• Rendered images with source text
┌──

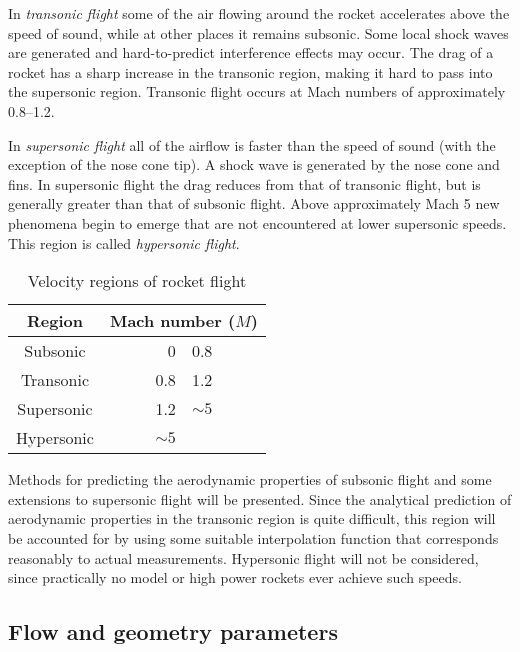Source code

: In {\it transonic flight} some of the air flowing around the rocket
accelerates above the speed of sound, while at other places it remains
subsonic.  Some local shock waves are generated and hard-to-predict
interference effects may occur.  The drag of a rocket has a sharp
increase in the transonic region, making it hard to pass into the
supersonic region.  Transonic flight occurs at Mach numbers of
approximately 0.8--1.2.

In {\it supersonic flight} all of the airflow is faster than the
speed of sound (with the exception of \eg the nose cone tip).  A shock
wave is generated by the nose cone and fins.  In supersonic flight
the drag reduces from that of transonic flight, but is generally
greater than that of subsonic flight.  Above approximately Mach 5 new
phenomena begin to emerge that are not encountered at lower supersonic
speeds. This region is called {\it hypersonic flight}.

\begin{table}
\caption{Velocity regions of rocket flight}
\label{tab-sonics}
\begin{center}
\begin{tabular}{cr@{ -- }l}
Region & \multicolumn{2}{c}{Mach number ($M$)} \\
\hline
Subsonic   & \hspace{10mm} 0   & 0.8 \\
Transonic & 0.8 & 1.2 \\
Supersonic & 1.2 & $\sim5$ \\
Hypersonic & $\sim5$ & \\
\hline
\end{tabular}
\end{center}
\end{table}


Methods for predicting the aerodynamic properties of subsonic flight
and some extensions to supersonic flight will be presented.  Since the
analytical prediction of aerodynamic properties in the transonic
region is quite difficult, this region will be accounted for by using
some suitable interpolation function that corresponds reasonably to
actual measurements. Hypersonic flight will not be considered, since
practically no model or high power rockets ever achieve such speeds.


\subsection{Flow and geometry parameters}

└──

• REQUIREMENT
Your answer should be the lines above, from the line containing "around the rocket" up to and including the line containing "greater than that", reproduced exactly and with nothing else.

• EXPECTED ANSWER
: In {\it transonic flight} some of the air flowing around the rocket
accelerates above the speed of sound, while at other places it remains
subsonic.  Some local shock waves are generated and hard-to-predict
interference effects may occur.  The drag of a rocket has a sharp
increase in the transonic region, making it hard to pass into the
supersonic region.  Transonic flight occurs at Mach numbers of
approximately 0.8--1.2.

In {\it supersonic flight} all of the airflow is faster than the
speed of sound (with the exception of \eg the nose cone tip).  A shock
wave is generated by the nose cone and fins.  In supersonic flight
the drag reduces from that of transonic flight, but is generally
greater than that of subsonic flight.  Above approximately Mach 5 new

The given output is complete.